Biking and walking would be made bigger priorities under a plan approved this month by a regional Ohio transportation agency. The new 2019 Active Transportation Plan (ATP) prepared by Akron Metropolitan Area Transportation (AMATS) presents the various strategies and recommendations that the Greater Akron area will pursue to improve the region’s bicycling and pedestrian networks over the next 26 years.
Goals of the AMATS Study include balancing recreational opportunities with healthy travel options and safety, the Akron Beacon Journal reported Tuesday. The group does research for northeastern Ohio, including Summit and Portage counties.
The study’s 38-page plan approved this month puts a priority on biking and walking paths through 2045.
“We determined through various public outreach initiatives that many residents consider biking and walking to be desirable vibrant modes of travel, but not necessarily convenient or safe ones,” Curtis Baker, the study director, said in releasing the report.

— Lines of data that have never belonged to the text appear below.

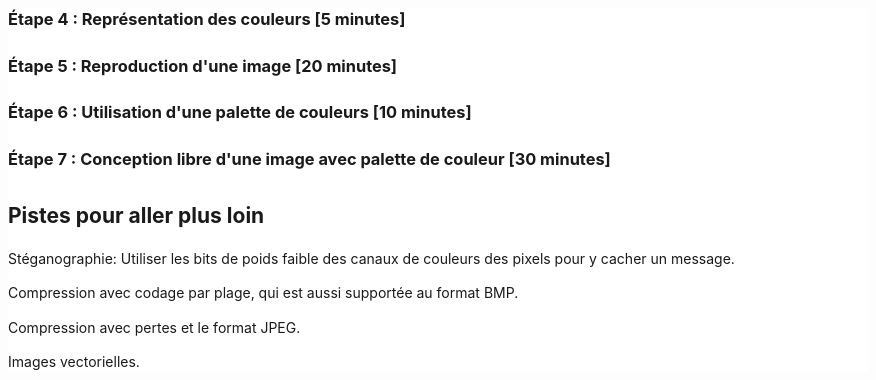 ### Étape 4 : Représentation des couleurs [5 minutes]

### Étape 5 : Reproduction d'une image [20 minutes]

### Étape 6 : Utilisation d'une palette de couleurs [10 minutes]

### Étape 7 : Conception libre d'une image avec palette de couleur [30 minutes]

## Pistes pour aller plus loin

Stéganographie: Utiliser les bits de poids faible des canaux de couleurs des pixels pour y cacher un message.

Compression avec codage par plage, qui est aussi supportée au format BMP.

Compression avec pertes et le format JPEG.

Images vectorielles.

The transportation study group covers Summit and Portage counties, which includes 122 miles of shared biking and walking paths, and 50 miles of dedicated bike lanes. Major regional trails include the Ohio & Erie Towpath, the Summit Metro Parks Bike and Hike Trail, the Portage Bike and Hike Trail and the Headwaters Trail.
Among the study’s other goals is “zero-death” targets for bicycle and pedestrian crashes and a 100 percent participation rate among area school districts in the Ohio Safe Routes to Schools Program.